The mysterious letter eventually leads Andras into a new and exciting world full of romance and mystery, as well as jealousy and misunderstanding.  Meanwhile, the winds of war grow stronger, and life in Europe for educated Jews during World War II underwent a rapid sea change.  Almost everyone in Europe suffered food and fuel shortages, but Jews also suffered discrimination and persecution at the hands of their former friends and neighbors.  Conditions in the Hungarian labor camps where Jewish men worked as de facto slaves were only somewhat less abusive than in Germany’s death camps.  Survivors returned home looking like skeletons and covered with lice, only to be recalled as soon as they were healthy again.  That anyone survived is a testament to the strength and durability of the human spirit.

Those Hungarians who opposed the Nazis suffered the loss of their communities in silence, because to voice opposition was suicide.  They watched the gradual fraying of their social fabric as did their counterparts in other countries which fell under Germany’s power.   Prime Minister Bethlen held Hitler at bay and promoted tolerance of Hungarian Jews, but his successor, Gyula Gömbös, aligned Hungary with Germany and pandered to Hitler in the hope of retaining some degree of autonomy when the wars ended.    

A common saying during times of war is “the enemy of my enemy is my friend”, and in World War II the Allies needed socialist Russia in order to defeat Hitler.  The Soviet Union under Josef Stalin had entered into a mutual non-aggression pact with Germany, but Hitler reneged and this proved his undoing.  After Hitler’s defeat, Soviet troops maintained their occupation of much of eastern Europe including, Hungary.  The Warsaw Pact of 1955 codified the Soviet occupation of eastern Europe as a response to West Germany’s joining NATO.  Russia, having been invaded by Napolean and Hitler, viewed western Europe and the United States as a clear threat; an occupied eastern Europe provided a strategic buffer against any future invasion attempts.

While we cannot know what might have happened had Hungary continued to resist Hitler, by aligning herself with Nazi Germany  the nation was trapped in the Soviet bloc at the end of World War II.  Under Communism, tradition and religion had no place and so, what little remained of Hungary’s cultural heritage following the wars, went deep underground.  During the Communist Era (1947-1999) several hundred thousand Hungarian intellectuals and free-thinking individuals “disappeared”; and yet, some independent spirit remained and in 1990, the opposition was strong enough and organized enough to force the USSR to loosen its grip.  Today, Hungary is a member of the European Union and NATO and enjoys hard won autonomy as a sovereign state.

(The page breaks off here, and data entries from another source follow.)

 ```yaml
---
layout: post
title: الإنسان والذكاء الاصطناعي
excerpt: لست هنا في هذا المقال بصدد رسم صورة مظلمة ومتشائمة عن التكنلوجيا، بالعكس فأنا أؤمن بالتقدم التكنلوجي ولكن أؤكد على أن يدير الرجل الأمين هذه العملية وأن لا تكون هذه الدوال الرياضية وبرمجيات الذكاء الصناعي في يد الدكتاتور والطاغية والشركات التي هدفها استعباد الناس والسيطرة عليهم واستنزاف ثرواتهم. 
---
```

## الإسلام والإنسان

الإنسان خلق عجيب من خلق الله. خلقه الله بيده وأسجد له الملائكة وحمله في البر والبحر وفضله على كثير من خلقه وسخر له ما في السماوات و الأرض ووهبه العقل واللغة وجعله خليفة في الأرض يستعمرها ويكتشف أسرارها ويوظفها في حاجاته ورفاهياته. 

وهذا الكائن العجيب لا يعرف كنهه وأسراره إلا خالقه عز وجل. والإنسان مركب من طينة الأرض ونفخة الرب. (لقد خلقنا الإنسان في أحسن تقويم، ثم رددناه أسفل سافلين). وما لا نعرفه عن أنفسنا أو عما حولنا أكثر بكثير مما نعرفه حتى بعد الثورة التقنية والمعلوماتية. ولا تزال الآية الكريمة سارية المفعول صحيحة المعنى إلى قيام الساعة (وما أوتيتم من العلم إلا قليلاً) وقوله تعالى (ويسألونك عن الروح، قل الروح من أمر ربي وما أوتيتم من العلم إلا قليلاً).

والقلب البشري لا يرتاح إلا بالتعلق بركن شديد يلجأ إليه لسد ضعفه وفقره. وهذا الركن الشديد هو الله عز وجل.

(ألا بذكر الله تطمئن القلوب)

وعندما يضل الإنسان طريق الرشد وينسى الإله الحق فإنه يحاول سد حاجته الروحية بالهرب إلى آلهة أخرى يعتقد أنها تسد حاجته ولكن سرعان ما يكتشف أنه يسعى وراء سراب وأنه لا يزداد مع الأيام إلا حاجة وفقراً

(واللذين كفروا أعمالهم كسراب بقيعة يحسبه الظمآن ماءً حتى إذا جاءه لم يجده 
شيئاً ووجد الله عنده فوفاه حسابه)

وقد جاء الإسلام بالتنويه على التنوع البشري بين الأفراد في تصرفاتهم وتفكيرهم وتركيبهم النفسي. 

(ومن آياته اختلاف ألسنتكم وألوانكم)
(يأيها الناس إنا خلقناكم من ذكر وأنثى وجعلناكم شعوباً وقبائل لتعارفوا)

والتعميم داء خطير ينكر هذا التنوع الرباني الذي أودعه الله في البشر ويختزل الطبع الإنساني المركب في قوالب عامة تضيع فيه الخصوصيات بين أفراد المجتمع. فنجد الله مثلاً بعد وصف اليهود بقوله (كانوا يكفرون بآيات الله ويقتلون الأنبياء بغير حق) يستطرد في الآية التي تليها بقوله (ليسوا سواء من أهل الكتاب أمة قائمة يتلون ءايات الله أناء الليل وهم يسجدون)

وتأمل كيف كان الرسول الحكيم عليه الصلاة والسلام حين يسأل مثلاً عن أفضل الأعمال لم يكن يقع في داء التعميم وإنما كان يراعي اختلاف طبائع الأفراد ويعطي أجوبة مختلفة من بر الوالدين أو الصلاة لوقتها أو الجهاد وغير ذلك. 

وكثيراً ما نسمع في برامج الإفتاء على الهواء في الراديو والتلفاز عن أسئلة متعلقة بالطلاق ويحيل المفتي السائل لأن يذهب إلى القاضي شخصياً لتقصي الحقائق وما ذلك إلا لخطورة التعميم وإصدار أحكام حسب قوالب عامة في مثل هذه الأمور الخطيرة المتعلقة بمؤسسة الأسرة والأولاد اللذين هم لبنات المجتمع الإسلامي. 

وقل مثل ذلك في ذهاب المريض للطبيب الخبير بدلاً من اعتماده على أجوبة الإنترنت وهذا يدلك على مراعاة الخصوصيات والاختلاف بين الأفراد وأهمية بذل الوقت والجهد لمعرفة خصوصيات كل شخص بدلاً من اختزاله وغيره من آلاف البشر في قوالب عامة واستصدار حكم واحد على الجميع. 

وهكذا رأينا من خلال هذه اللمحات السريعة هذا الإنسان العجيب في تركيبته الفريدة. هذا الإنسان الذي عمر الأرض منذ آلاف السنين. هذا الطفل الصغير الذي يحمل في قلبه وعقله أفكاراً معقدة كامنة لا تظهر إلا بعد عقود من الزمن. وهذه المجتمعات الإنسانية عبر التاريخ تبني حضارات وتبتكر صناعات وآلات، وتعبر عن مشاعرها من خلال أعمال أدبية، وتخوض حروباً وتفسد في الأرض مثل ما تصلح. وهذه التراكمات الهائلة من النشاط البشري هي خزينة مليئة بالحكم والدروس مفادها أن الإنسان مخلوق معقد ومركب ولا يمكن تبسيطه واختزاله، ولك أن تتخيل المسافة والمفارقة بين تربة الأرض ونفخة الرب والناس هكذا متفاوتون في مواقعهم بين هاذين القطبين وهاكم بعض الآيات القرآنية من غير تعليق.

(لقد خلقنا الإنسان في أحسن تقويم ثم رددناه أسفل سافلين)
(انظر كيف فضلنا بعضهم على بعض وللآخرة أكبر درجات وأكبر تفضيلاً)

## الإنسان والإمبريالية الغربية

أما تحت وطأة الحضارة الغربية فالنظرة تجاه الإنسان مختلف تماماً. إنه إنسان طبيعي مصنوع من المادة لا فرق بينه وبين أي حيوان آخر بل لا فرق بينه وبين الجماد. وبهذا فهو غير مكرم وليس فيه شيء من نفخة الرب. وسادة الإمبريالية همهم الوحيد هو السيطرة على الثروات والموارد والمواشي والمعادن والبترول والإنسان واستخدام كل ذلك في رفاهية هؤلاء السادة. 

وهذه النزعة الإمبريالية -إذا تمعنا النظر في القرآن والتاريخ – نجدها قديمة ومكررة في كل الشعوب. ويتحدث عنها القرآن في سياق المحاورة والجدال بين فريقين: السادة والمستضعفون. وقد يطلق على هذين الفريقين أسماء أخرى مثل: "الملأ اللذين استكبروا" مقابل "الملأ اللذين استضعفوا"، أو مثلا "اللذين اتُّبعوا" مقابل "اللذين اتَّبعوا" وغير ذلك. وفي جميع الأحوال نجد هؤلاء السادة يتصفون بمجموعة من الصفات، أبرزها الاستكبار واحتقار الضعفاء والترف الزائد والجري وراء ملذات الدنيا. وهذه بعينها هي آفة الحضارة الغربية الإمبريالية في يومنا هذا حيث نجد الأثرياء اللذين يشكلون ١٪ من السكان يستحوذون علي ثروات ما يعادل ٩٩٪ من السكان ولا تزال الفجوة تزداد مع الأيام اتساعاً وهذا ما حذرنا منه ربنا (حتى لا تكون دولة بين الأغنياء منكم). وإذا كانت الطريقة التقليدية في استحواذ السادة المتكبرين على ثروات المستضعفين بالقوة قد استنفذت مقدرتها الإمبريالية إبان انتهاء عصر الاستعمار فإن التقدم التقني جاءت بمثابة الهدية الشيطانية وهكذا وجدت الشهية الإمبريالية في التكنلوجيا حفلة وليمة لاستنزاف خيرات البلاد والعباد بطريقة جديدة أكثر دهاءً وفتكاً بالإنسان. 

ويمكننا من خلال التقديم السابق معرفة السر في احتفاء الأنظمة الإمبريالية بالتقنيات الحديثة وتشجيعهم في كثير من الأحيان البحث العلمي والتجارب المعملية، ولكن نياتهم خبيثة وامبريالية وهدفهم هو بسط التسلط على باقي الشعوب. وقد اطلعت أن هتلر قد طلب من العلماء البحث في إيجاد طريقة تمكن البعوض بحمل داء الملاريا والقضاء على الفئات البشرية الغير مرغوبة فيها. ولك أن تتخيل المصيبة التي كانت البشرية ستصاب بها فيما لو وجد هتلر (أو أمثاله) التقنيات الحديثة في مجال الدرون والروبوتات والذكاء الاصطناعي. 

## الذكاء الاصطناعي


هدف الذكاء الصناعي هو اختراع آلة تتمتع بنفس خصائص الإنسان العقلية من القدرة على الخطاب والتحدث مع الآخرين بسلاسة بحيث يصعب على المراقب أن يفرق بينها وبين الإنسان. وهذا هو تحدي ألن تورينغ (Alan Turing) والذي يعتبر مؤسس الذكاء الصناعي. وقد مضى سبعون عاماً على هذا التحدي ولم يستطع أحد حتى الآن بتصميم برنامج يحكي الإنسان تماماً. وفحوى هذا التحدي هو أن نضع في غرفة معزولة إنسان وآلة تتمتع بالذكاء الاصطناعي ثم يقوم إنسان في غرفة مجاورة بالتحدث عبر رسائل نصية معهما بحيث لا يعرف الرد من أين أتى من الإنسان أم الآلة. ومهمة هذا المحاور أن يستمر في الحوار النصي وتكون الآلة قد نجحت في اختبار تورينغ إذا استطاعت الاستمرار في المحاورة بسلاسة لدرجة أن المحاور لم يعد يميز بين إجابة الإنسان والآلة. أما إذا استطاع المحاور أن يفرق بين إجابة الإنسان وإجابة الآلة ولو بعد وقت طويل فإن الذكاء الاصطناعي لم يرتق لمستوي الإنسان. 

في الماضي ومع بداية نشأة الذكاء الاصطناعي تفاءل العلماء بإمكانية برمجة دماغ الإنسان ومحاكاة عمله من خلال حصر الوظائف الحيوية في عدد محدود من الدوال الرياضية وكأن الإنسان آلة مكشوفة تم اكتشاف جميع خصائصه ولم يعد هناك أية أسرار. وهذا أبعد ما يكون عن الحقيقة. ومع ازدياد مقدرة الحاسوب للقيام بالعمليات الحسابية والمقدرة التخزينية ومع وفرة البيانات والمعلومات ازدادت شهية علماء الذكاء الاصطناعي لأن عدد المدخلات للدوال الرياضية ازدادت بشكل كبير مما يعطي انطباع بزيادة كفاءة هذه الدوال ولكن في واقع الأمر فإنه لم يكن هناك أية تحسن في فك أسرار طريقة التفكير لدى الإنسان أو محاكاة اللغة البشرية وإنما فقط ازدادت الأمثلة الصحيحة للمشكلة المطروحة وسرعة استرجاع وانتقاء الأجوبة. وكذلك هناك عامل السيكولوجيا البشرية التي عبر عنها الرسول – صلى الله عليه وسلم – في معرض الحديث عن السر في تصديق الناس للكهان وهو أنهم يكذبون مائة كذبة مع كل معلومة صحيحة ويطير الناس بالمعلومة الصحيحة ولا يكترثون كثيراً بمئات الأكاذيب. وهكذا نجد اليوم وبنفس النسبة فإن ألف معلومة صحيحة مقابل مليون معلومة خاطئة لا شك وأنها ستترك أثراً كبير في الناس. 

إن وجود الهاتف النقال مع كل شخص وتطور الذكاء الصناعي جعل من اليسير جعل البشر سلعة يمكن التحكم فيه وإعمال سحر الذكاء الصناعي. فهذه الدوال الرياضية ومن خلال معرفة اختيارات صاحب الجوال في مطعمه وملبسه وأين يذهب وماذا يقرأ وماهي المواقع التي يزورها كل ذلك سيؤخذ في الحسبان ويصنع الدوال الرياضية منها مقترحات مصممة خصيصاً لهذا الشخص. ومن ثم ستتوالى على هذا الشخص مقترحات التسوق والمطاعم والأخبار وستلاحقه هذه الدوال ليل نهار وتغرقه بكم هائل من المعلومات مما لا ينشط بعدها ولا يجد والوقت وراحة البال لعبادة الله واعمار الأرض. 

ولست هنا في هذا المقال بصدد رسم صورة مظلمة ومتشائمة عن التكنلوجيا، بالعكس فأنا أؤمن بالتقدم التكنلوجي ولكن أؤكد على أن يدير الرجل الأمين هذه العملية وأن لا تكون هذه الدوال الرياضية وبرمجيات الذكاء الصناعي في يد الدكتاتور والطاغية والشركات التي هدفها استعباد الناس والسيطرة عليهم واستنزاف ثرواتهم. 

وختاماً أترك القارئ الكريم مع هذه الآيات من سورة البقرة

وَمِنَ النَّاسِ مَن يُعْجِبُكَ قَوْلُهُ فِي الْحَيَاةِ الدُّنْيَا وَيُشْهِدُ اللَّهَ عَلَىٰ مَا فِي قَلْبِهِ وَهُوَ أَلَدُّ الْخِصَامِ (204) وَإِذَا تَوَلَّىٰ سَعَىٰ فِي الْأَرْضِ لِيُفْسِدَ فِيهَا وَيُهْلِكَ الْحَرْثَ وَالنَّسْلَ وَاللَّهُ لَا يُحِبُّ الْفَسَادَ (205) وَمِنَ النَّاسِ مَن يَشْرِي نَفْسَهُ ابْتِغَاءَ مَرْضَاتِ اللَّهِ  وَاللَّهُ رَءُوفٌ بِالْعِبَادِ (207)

As a metaphor, the “invisible bridge” works on many levels.  First it refers to the bombed out Chain Bridge in Budapest:  the pillars remained standing, but the spans and road bed were under water.  The metaphor also describes connections between people across time and distance.  Many such “invisible bridges” exist when worlds are torn apart by war and devastation.  These three books featuring Hungary paint a devastatingly beautiful portrait of a people and a place – a world – that has mostly disappeared, but can still be reached over the invisible bridges of memory, culture,  and history.  If The Good Master  and Between the Woods and the Water are what was, then  The Invisible Bridge takes us to what is:  a world shaped by triumph and tragedy, love and hate, beauty and ugliness, war and peace.